一日に何回も回す洗濯機。
シンクからはみださんばかりに積み上げられた汚れた食器。
子育て中のママの毎日は、まさに自転車操業です。
少し前にSNSで話題になった「生産性」という言葉。
もともとは政治家による「LGBTのカップルは子どもを産まないから生産性がない」という発言にあった言葉で、時代に逆行した価値観だと多くの人が違和感と憤りを覚えたようですが、冷静に考えて、「子どもを産む=生産的」という公式は成り立つのでしょうか。
8歳を筆頭に、3人のお子さんの子育てをしながらメディアで活躍中の和田明日香さんは「子育てはマイナスをゼロに戻すことの繰り返し」と、先日出版されたエッセイ『子どもは相棒 悩まない子育て』(ぴあ)の中で、はっきり断言しています。
なるほど、たしかにプラスになることを期待しなければ、子どもや物事が思ったように進まないことにイライラすることも減るかもしれません。
それに、非生産的だからこそ、笑ってしまうような子どもの行動ってありますよね。
むしろそれは、形に残らない宝物で、子どもが大きくなった時にこそ、そのかけがえのなさを知ることもあるでしょう。
そういった宝物を見逃さないためにも、子育てで大事にしたいことは、社会や生産性とは無縁のところにあるのかもしれません。
和田明日香さんに、お話をうかがいました。
プラスのことはまず起こらない!
明日香さんに“子育てと生産性”について、お聞きしたところ、
「例の“生産性”の話ですよね…、子どもを産むことが生産性ということですが、産んでみたって、子育てに生産性なんて感じないですよ!
ほんとにプラスのことがほぼ起こらない、マイナスをなんとかゼロに持っていって一日が終わる…って感じですもん(笑)」
やっと寝てくれた…とほっとして眠りについても、翌朝になったら子どもが盛大におねしょしてくれたりするわけです。
子どもの数が増えれば増えるだけ、やることは増えます。
それを繰り返し、子どもはいつしかおねしょをしなくなり、手がかからなくなり、大きくなるわけですが、乳幼児期の数年が永遠に感じられてしまうことも、ありますよね。
子どものもたらすカオス
子どもがすることには、時にはため息をついてしまうほど面倒なこともありますが、もうわけがわからなくて脱力してしまうようなことをするのも子ども!

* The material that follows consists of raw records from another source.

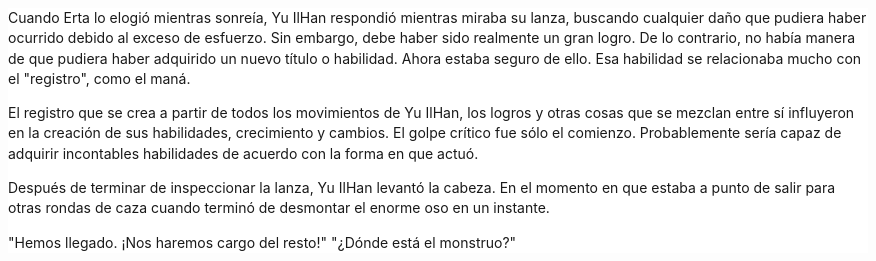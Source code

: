 Cuando Erta lo elogió mientras sonreía, Yu IlHan respondió mientras miraba su lanza, buscando cualquier daño que pudiera haber ocurrido debido al exceso de esfuerzo.
Sin embargo, debe haber sido realmente un gran logro. De lo contrario, no había manera de que pudiera haber adquirido un nuevo título o habilidad.
Ahora estaba seguro de ello. Esa habilidad se relacionaba mucho con el "registro", como el maná.

El registro que se crea a partir de todos los movimientos de Yu IlHan, los logros y otras cosas que se mezclan entre sí influyeron en la creación de sus habilidades, crecimiento y cambios. El golpe crítico fue sólo el comienzo. Probablemente sería capaz de adquirir incontables habilidades de acuerdo con la forma en que actuó.

Después de terminar de inspeccionar la lanza, Yu IlHan levantó la cabeza. En el momento en que estaba a punto de salir para otras rondas de caza cuando terminó de desmontar el enorme oso en un instante.

"Hemos llegado. ¡Nos haremos cargo del resto!" "¿Dónde está el monstruo?"
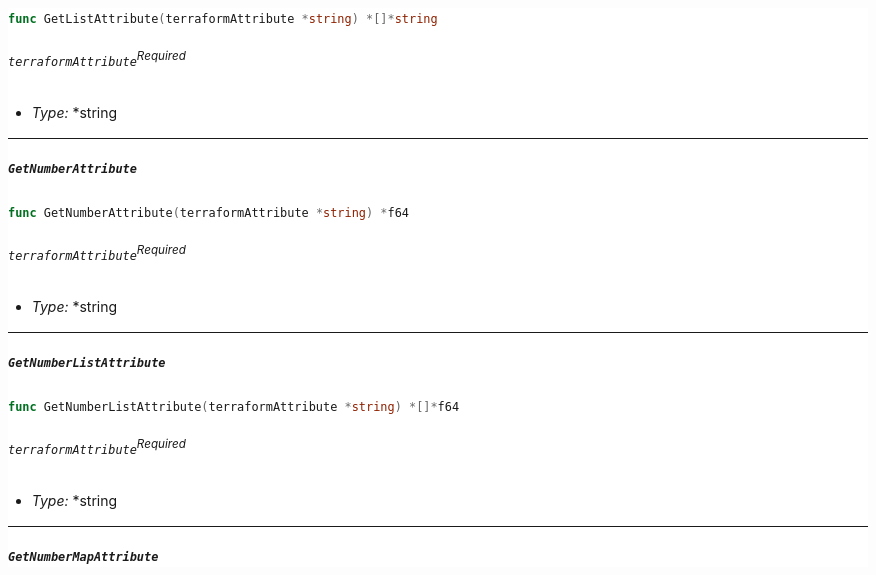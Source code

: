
 ```go
func GetListAttribute(terraformAttribute *string) *[]*string
```

###### `terraformAttribute`<sup>Required</sup> <a name="terraformAttribute" id="@cdktf/provider-azurerm.billingAccountCostManagementExport.BillingAccountCostManagementExportExportDataOptionsOutputReference.getListAttribute.parameter.terraformAttribute"></a>

- *Type:* *string

---

##### `GetNumberAttribute` <a name="GetNumberAttribute" id="@cdktf/provider-azurerm.billingAccountCostManagementExport.BillingAccountCostManagementExportExportDataOptionsOutputReference.getNumberAttribute"></a>

```go
func GetNumberAttribute(terraformAttribute *string) *f64
```

###### `terraformAttribute`<sup>Required</sup> <a name="terraformAttribute" id="@cdktf/provider-azurerm.billingAccountCostManagementExport.BillingAccountCostManagementExportExportDataOptionsOutputReference.getNumberAttribute.parameter.terraformAttribute"></a>

- *Type:* *string

---

##### `GetNumberListAttribute` <a name="GetNumberListAttribute" id="@cdktf/provider-azurerm.billingAccountCostManagementExport.BillingAccountCostManagementExportExportDataOptionsOutputReference.getNumberListAttribute"></a>

```go
func GetNumberListAttribute(terraformAttribute *string) *[]*f64
```

###### `terraformAttribute`<sup>Required</sup> <a name="terraformAttribute" id="@cdktf/provider-azurerm.billingAccountCostManagementExport.BillingAccountCostManagementExportExportDataOptionsOutputReference.getNumberListAttribute.parameter.terraformAttribute"></a>

- *Type:* *string

---

##### `GetNumberMapAttribute` <a name="GetNumberMapAttribute" id="@cdktf/provider-azurerm.billingAccountCostManagementExport.BillingAccountCostManagementExportExportDataOptionsOutputReference.getNumberMapAttribute"></a>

男の子3人に女の子1人のお子さんを育てているNさんの次男君(当時6歳)のエピソードをご紹介します。
持っているトランプが全部そろっていないからと言って、新しいのが欲しいという次男君に、新しいトランプを買ってあげたそうです。さっそく新しいトランプで、長男君とたくさん遊んだ次男君、翌日Nさんが目撃したのは、はさみで買ったばかりのトランプを切り刻んでいる次男君の姿…。
なぜ…言葉を失うNさんだったそう。
明日香さんの言う通り、「プラスのことがほぼ起こらない」とはこのことですね!
子育ては社会的な仕事?
子育てはかなりの労働で、心身共に疲れる仕事であるのにもかかわらず、いわゆるお金をもらう社会的な仕事ではないと思い込んでいるママは多いですよね。
明日香さんにそのあたりをお聞きすると、
「そうですね、社会的な仕事だなんて、ほんとに思えなかったですね」
特に、長女が生まれた頃は、子育てに専念している自分を、新卒で働きだした友人たちと比べてしまい、卑屈になってしまうこともあったのだとか。
バリバリ活躍している今はいかがですか? とお聞きしたところ、意外な回答が返ってきました。